● Problem: Find the word "dialog" in the records and copy every line where it occurs.

● Dataset content:

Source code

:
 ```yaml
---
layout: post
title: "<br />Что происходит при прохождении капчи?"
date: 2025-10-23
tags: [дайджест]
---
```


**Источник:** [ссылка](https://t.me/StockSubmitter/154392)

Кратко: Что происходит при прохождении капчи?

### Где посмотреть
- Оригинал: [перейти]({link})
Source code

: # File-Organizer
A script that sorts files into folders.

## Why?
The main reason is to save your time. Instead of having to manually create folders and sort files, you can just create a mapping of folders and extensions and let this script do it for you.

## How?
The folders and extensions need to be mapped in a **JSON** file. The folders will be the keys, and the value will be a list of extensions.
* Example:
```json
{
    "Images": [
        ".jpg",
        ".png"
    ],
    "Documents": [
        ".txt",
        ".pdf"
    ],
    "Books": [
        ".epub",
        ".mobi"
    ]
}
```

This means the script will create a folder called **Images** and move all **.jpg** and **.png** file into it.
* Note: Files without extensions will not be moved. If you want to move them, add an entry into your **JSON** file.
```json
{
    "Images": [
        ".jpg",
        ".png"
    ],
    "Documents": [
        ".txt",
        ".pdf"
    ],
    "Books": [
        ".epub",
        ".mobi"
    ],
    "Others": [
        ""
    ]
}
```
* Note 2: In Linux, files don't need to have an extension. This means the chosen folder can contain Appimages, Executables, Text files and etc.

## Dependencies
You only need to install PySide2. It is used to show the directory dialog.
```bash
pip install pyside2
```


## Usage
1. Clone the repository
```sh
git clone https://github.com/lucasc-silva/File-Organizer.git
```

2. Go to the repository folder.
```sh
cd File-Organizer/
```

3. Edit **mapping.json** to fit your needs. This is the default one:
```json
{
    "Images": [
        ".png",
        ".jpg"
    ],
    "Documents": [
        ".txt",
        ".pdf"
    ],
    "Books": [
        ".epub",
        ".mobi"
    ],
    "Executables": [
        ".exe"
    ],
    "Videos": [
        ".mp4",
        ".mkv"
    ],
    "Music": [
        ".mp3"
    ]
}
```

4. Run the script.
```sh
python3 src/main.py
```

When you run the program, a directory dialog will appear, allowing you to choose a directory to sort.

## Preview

● Task output:
You only need to install PySide2. It is used to show the directory dialog.
When you run the program, a directory dialog will appear, allowing you to choose a directory to sort.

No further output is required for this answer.